You might think of Ultrabooks as a marketing push by Intel or an attempt to copy the successfully MacBook Air and in some respects you’d be right but there’s a whole lot more to it than that. We’re witnessing a complete change in laptop design, manufacturing, performance, efficiency, weight, aesthetics and features. It brings real advantages to the end user. It also brings advantages to the design and manufacturing process too and, you might be surprised to hear, will reduce the cost of laptops over time.
At the end of the day (circa end of 2013) the manufacturer will end up with a laptop that’s quicker to design, develop and cheaper to manufacture, ship and support than any laptop before it. The advantages aren’t limited to ‘Ultrabooks’ either. Every part of the laptop market should benefit. Here are 10 reasons why.
- Small, highly integrated motherboard means quicker and easier system design
- Non-replaceable Lithium-Polymer batteries mean more design flexibility, cheaper casings and less safety certification.
- All-in-one motherboard design means a shorter production line.
- Less components, ports, means lower cost (and sorter production line, better MTBF)
- Lighter weight means cheaper storage, shipping and packaging
- Sealed unit means less support (and higher customer satisfaction)
- Fewer component suppliers means better, easier, quicker OS and software integration and optimisation.
- Higher efficiency means cheaper PSU’s, smaller batteries and fans
- Fewer product options (mem, storage, GPU) means less SKU’s thus cheaper, streamlined manufacturing and distribution
- Marketing subsidy and marketing momentum may mean it’s easier to sell Ultrabooks, pushing numbers up and cost per unit down.
While some of these points may have more impact than others and while the initial cost of developing and producing and Ultrabook may be higher, in the longer term, the Ultrabook ‘process’ means cheaper laptop computing for all.

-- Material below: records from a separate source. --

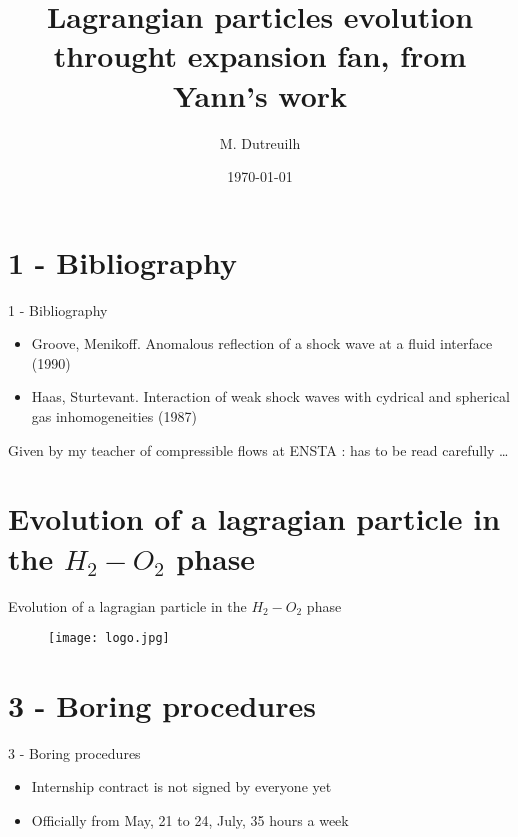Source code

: \documentclass{beamer}
\title[Shock wave refraction]{Lagrangian particles evolution throught expansion fan, from Yann's work}
\author{M. Dutreuilh}
\institute{Tsinghua University}
\date{\today}
\begin{document}
\begin{frame}
  \titlepage
\end{frame}


\section{1 - Bibliography}

\begin{frame}{1 - Bibliography}

\begin{itemize}
  \item Groove, Menikoff. Anomalous reflection of a shock wave at a fluid interface (1990)
  \item Haas, Sturtevant. Interaction of weak shock waves with cydrical and spherical gas inhomogeneities (1987)
\end{itemize}

Given by my teacher of compressible flows at ENSTA : has to be read carefully \dots{}

\end{frame}

\section{Evolution of a lagragian particle in the $H_2-O_2$ phase}
\begin{frame}{Evolution of a lagragian particle in the $H_2-O_2$ phase}

\begin{figure}
    \centering
    \texttt{[image: logo.jpg]}
\end{figure}

\end{frame}

\section{3 - Boring procedures}

\begin{frame}{3 - Boring procedures}

\begin{itemize}
\item Internship contract is not signed by everyone yet 
\item Officially from May, 21 to 24, July, 35 hours a week
\end{itemize}

\end{frame}
\end{document}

Note on content delivery and app stores: The subject of content is an important one but not for discussion here. If Microsoft can enable content (videos, books, music, software) delivery through Windows 8 features (Intel are attempting this with AppUp too. Software and Films are already available) there are more cost savings (profit sharing) that will affect the cost of a laptop. Witness what is happening on the Kindle Fire. Let’s talk about this more when Windows 8 has rolled out.